Work task: Scan the records below. List lines holding "separator".

######

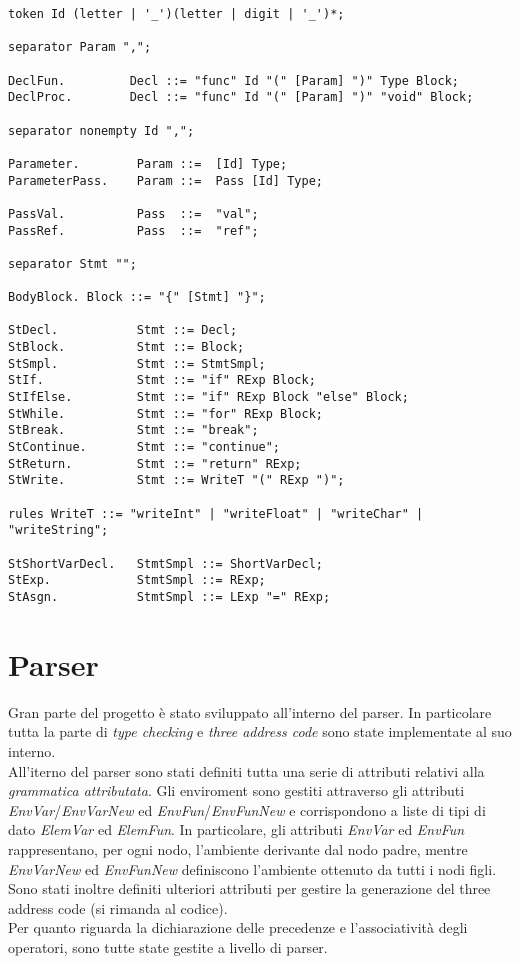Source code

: \documentclass[12pt]{article}
\begin{document}
\begin{verbatim}
token Id (letter | '_')(letter | digit | '_')*;

separator Param ",";

DeclFun.         Decl ::= "func" Id "(" [Param] ")" Type Block;
DeclProc.        Decl ::= "func" Id "(" [Param] ")" "void" Block;

separator nonempty Id ",";

Parameter.        Param ::=  [Id] Type;
ParameterPass.    Param ::=  Pass [Id] Type;

PassVal.          Pass  ::=  "val";
PassRef.          Pass  ::=  "ref";

separator Stmt "";

BodyBlock. Block ::= "{" [Stmt] "}";

StDecl.           Stmt ::= Decl;
StBlock.          Stmt ::= Block;
StSmpl.           Stmt ::= StmtSmpl;
StIf.             Stmt ::= "if" RExp Block;
StIfElse.         Stmt ::= "if" RExp Block "else" Block;
StWhile.          Stmt ::= "for" RExp Block;
StBreak.          Stmt ::= "break"; 
StContinue.       Stmt ::= "continue";
StReturn.         Stmt ::= "return" RExp;
StWrite.          Stmt ::= WriteT "(" RExp ")";

rules WriteT ::= "writeInt" | "writeFloat" | "writeChar" | "writeString";

StShortVarDecl.   StmtSmpl ::= ShortVarDecl;
StExp.            StmtSmpl ::= RExp;
StAsgn.           StmtSmpl ::= LExp "=" RExp;
\end{verbatim}

\section{Parser}
Gran parte del progetto è stato sviluppato all'interno del parser. In particolare tutta la parte di \textit{type checking} e \textit{three address code} sono state implementate al suo interno.\\
All'iterno del parser sono stati definiti tutta una serie di attributi relativi alla \textit{grammatica attributata}.
Gli enviroment sono gestiti attraverso gli attributi \textit{EnvVar}/\textit{EnvVarNew} ed \textit{EnvFun}/\textit{EnvFunNew} e corrispondono a liste di tipi di dato \textit{ElemVar} ed \textit{ElemFun}. In particolare, gli attributi \textit{EnvVar} ed \textit{EnvFun} rappresentano, per ogni nodo, l'ambiente  derivante dal nodo padre, mentre \textit{EnvVarNew} ed \textit{EnvFunNew} definiscono l'ambiente ottenuto da tutti i nodi figli.
Sono stati inoltre definiti ulteriori attributi per gestire la generazione del three address code (si rimanda al codice).\\
Per quanto riguarda la dichiarazione delle precedenze e l'associatività degli operatori, sono tutte state gestite a livello di parser.
\end{document}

######

Solution for this task:
separator Param ",";
separator nonempty Id ",";
separator Stmt "";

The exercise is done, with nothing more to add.